La ligne de Raf Simons ne manque pas de susciter l'intérêt : ses meilleures collections, tout comme une grande partie de son travail, sont marquées par une vision créative plus large et s'adressent distinctement à un public jeune. Avant de rejoindre Sander, Simons se consacrait exclusivement à la mode masculine. Tout en s'appuyant sur les thèmes établis par Sander, son travail s'est enrichi d'une palette plus variée et d'une énergie plus exubérante. Plus de dix ans après son départ, le travail de Simons est considéré comme l'un des plus fructueux de l'histoire de la marque, ayant su remettre en question l'éthique minimaliste tout en restant fidèle à son essence.


Depuis 2018, Sander est dirigée par le couple formé de Luke et Lucie Meier. Originaires de milieux différents, mais complémentaires dans l'industrie de la mode, leur collaboration a été couronnée de succès. Avant de rejoindre Sander, Lucie a travaillé chez Marc Jacobs, Balenciaga et éventuellement Dior. Il y a une dizaine d'années, Luke était le directeur artistique de Supreme, puis il a fondé la luxueuse marque de vêtements urbains OAMC. En fait, Sander distille ces références, ce que sont les vêtements urbains, avec la rigueur attendue des maisons de mode expertes.


  • Homme portant du Jil Sander chez Harry Rosen
  • Homme portant du Jil Sander chez Harry Rosen
Jil Sander SS24 chez Harry Rosen

Les collections des Meier ont été très bien accueillies. Les pièces sont soit épurées, soit opulentes, tantôt minimalistes, tantôt majestueuses, et toujours distinctement luxueuses. Les Meier eux-mêmes ont déclaré qu'ils n'ont pas tant revisité les archives de Sander que les développées, tout en respectant les thèmes minimalistes caractéristiques de la maison. Leur approche a parfois pris de nouvelles directions, comme en témoigne la collection automne/hiver 2023, audacieuse et éclectique.

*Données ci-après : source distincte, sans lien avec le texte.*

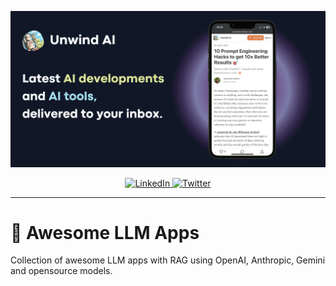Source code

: <p align="center">
  <img src="unwind.png" width="600px" alt="Unwind AI">
</p>

<p align="center">
  <a href="https://www.linkedin.com/in/shubhamsaboo/">
    <img src="https://img.shields.io/badge/-Follow%20Shubham Saboo-blue?logo=linkedin&style=flat-square" alt="LinkedIn">
  </a>
  <a href="https://twitter.com/Saboo_Shubham_">
    <img src="https://img.shields.io/twitter/follow/Shubham Saboo" alt="Twitter">  </a>
</p>

<hr />

# 🌟 Awesome LLM Apps
Collection of awesome LLM apps with RAG using OpenAI, Anthropic, Gemini and opensource models.
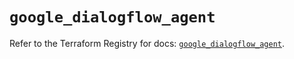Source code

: # `google_dialogflow_agent`

Refer to the Terraform Registry for docs: [`google_dialogflow_agent`](https://registry.terraform.io/providers/hashicorp/google/6.20.0/docs/resources/dialogflow_agent).
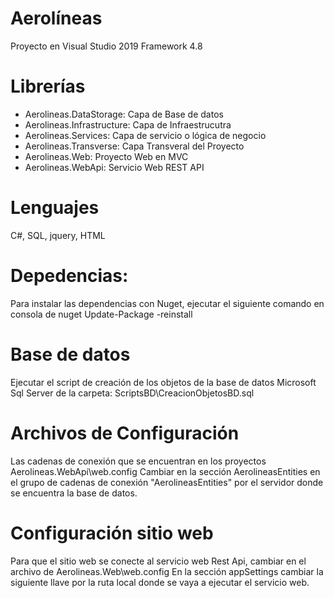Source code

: # Aerolíneas

Proyecto en Visual Studio 2019 Framework 4.8

# Librerías
- Aerolineas.DataStorage: Capa de Base de datos
- Aerolineas.Infrastructure: Capa de Infraestrucutra
- Aerolineas.Services: Capa de servicio o lógica de negocio
- Aerolineas.Transverse: Capa Transveral del Proyecto
- Aerolineas.Web: Proyecto Web en MVC
- Aerolineas.WebApi: Servicio Web REST API

# Lenguajes
C#, SQL, jquery, HTML

# Depedencias:
Para instalar las dependencias con Nuget, ejecutar el siguiente comando en consola de nuget
Update-Package -reinstall

# Base de datos
Ejecutar el script de creación de los objetos de la base de datos Microsoft Sql Server de la carpeta: 
ScriptsBD\CreacionObjetosBD.sql

# Archivos de Configuración
Las cadenas de conexión que se encuentran en los proyectos Aerolineas.WebApi\web.config
Cambiar en la sección AerolineasEntities en el grupo de cadenas de conexión "AerolineasEntities" por el servidor donde se encuentra la base de datos.

# Configuración sitio web
Para que el sitio web se conecte al servicio web Rest Api, cambiar en el archivo de  Aerolineas.Web\web.config
En la sección appSettings cambiar la siguiente llave por la ruta local donde se vaya a ejecutar el servicio web.

<add key="RutaUrlApi" value="http://localhost:2471/api"/>
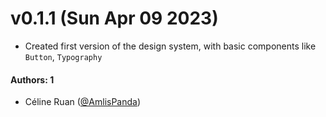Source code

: # v0.1.1 (Sun Apr 09 2023)

- Created first version of the design system, with basic components like `Button`, `Typography`

#### Authors: 1

- Céline Ruan ([@AmlisPanda](https://github.com/AmlisPanda))
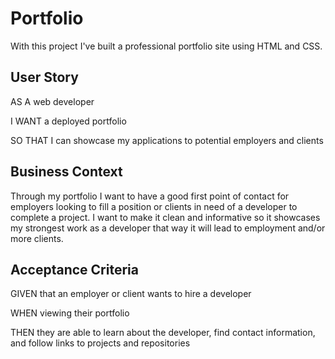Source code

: # Portfolio

With this project I've built a professional portfolio site using HTML and CSS.


## User Story

AS A web developer

I WANT a deployed portfolio

SO THAT I can showcase my applications to potential employers and clients


## Business Context

Through my portfolio I want to have a good first point of contact for employers looking to fill a position or clients in need of a developer to complete a project. I want to make it clean and informative so it showcases my strongest work as a developer that way it will lead to employment and/or more clients.


## Acceptance Criteria

GIVEN that an employer or client wants to hire a developer

WHEN viewing their portfolio

THEN they are able to learn about the developer, find contact information, and follow links to projects and repositories


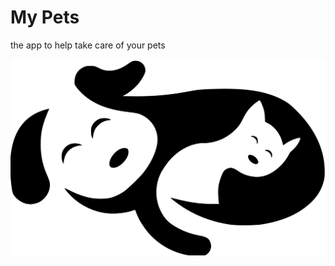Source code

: # My Pets
the app to help take care of your pets

![Logo](https://raw.githubusercontent.com/shussel/my-pets/setup/logo.svg)

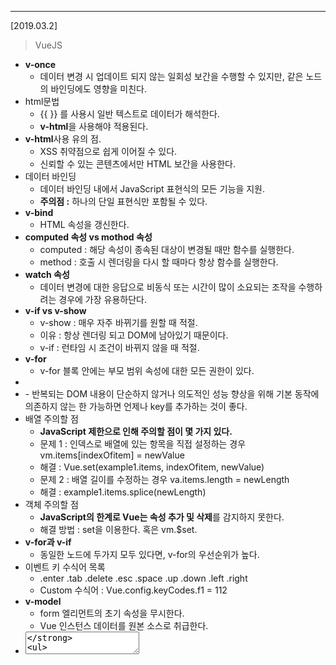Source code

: 

---
[2019.03.2]
> VueJS
- **v-once**
	- 데이터 변경 시 업데이트 되지 않는 일회성 보간을 수행할 수 있지만, 같은 노드의 바인딩에도 영향을 미친다.
- html문법
	- {{ }} 를 사용시 일반 텍스트로 데이터가 해석한다.
	- **v-html**을 사용해야 적용된다.
- **v-html**사용 유의 점.
	- XSS 취약점으로 쉽게 이어질 수 있다.
	- 신뢰할 수 있는 콘텐츠에서만 HTML 보간을 사용한다.
- 데이터 바인딩
	- 데이터 바인딩 내에서 JavaScript 표현식의 모든 기능을 지원.
	- **주의점 :** 하나의 단일 표현식만 포함될 수 있다.
- **v-bind**
	- HTML 속성을 갱신한다.
- **computed 속성 vs mothod 속성**
	- computed : 해당 속성이 종속된 대상이 변경될 때만 함수를 실행한다.
	- method : 호출 시 렌더링을 다시 할 때마다 항상 함수를 실행한다.
- **watch 속성**
	- 데이터 변경에 대한 응답으로 비동식 또는 시간이 많이 소요되는 조작을 수행하려는 경우에 가장 유용하단다.
- **v-if vs v-show**
	- v-show : 매우 자주 바뀌기를 원할 때 적절.
	- 이유 : 항상 렌더링 되고 DOM에 남아있기 때문이다.
	- v-if : 런타임 시 조건이 바뀌지 않을 때 적절.
- **v-for**
	- v-for 블록 안에는 부모 범위 속성에 대한 모든 권한이 있다.
	<li v-for="item in items">
	<li v-for="item of items">
	- 반복되는 DOM 내용이 단순하지 않거나 의도적인 성능 향상을 위해 기본 동작에 의존하지 않는 한 가능하면 언제나 key를 추가하는 것이 좋다.
- 배열 주의할 점
	- **JavaScript 제한으로 인해 주의할 점이 몇 가지 있다.**
	- 문제 1 : 인덱스로 배열에 있는 항목을 직접 설정하는 경우
	vm.items[indexOfitem] = newValue
	- 해결 :
	Vue.set(example1.items, indexOfitem, newValue)
	- 문제 2 : 배열 길이를 수정하는 경우
	va.items.length = newLength
	- 해결 :
	example1.items.splice(newLength)
- 객체 주의할 점
	- **JavaScript의 한계로 Vue는 속성 추가 및 삭제**를 감지하지 못한다.
	- 해결 방법 : set을 이용한다. 혹은 vm.$set.
- **v-for과 v-if**
	- 동일한 노드에 두가지 모두 있다면, v-for의 우선순위가 높다.	
- 이벤트 키 수식어 목록
	- .enter .tab .delete .esc .space .up .down .left .right
	- Custom 수식어 : Vue.config.keyCodes.f1 = 112
- **v-model**
	- form 엘리먼트의 초기 속성을 무시한다.
	- Vue 인스턴스 데이터를 원본 소스로 취급한다.
- **<textarea>**
	- 텍스트 영역의 보간 {{ }}이 작동하지 않는다.
	- v-model을 사용해야 한다.
- **v-model 수식어**
	- .lazy .number .trim
- **Component**
	- 기본 HTML 엘리먼트를 확장하여 재사용 가능한 코드를 캡슐화하는 데 도움이 된다.
	- 사용자 지정 태그 이름은 모두 소문자여야 하고 하이픈을 포함해야한다.
	- 모든 컴포넌스 인스턴스에는 자체 격리 된 범위가 있다.
	- 하위 컴포넌트의 템플릿에서 상위 데이터를 직접 참조 할 수 없으며 그렇게 해선 안된다.
	- **props**옵션을 사용해서 하위 컴포넌트로 전달 할 수 있다.
- **data**
	- 항상 함수여야 한다.
- **.sync**
	- 일부 경우에 양방향 바인딩이 필요할 수 있다.
	- 장기적으로 볼 때 유지보수에 문제가 생길 수 있다.
- 비 부모-자식간 통신
	- 두 컴포넌트가 서로 통신 할 필요가 있지만 부모/자식이 아닐 경우가 있다.
	- $emit, $on
- 상위 템플릿의 모든 내용은 상위 범위로 컴파일된다. 하위 템플릿의 모든 내용은 하위 범위에서 컴파일된다.
	- **slot**는 대체 콘텐츠로 보면 된다.


> 부족한 개념, 다시 정리가 필요한 개념들
- XSS 취약점
- preventDefault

La mode est éphémère. Les meilleures idées et les meilleures maisons ne sont pas éternelles. Dans le cas de Sander, il n'existe même pas, selon Vogue, d'archives approfondies d'anciennes créations. Ce n'est pas toujours juste. Cependant, les designers qui ont succédé à Sander ont veillé à ce que l'héritage de la maison perdure et se développe au-delà de la personne même. Les idées novatrices d'autrefois sont devenues les fondements de la mode contemporaine, témoignant de l'influence durable de Sander sur l'industrie.



Points forts de la collection

Surchemise en laine à bord inférieur fendu

En tant que pièce masculine, la surchemise fendue unisexe est l'un des articles les plus caractéristiques de Sander. Elle est très simple, un peu surdimensionnée, et tombe très bien : simple et directe. Elle est inspirée du manteau Eisenhower (et quelques autres références), poussé à son paroxysme.

Pantalon à cordon

On peut affirmer que les pantalons masculins de Sander sont parmi les meilleurs de la planète que l'on puisse se procurer — tout se joue dans l'étroitesse et la profondeur de la matière. L'élément clé est le cordon de serrage, qui imite la cassure du pantalon porté avec des bretelles. Autrement, c’est presque impossible à imiter.

Cardigan en laine

Les cardigans sont des éléments indispensables de la garde-robe, mais il peut être difficile d'en trouver un qui soit délicat et neutre. Celui-ci a le bon poids et la bonne coupe. Il témoigne des détails que les Meier apportent même aux pièces superposées de leurs collections.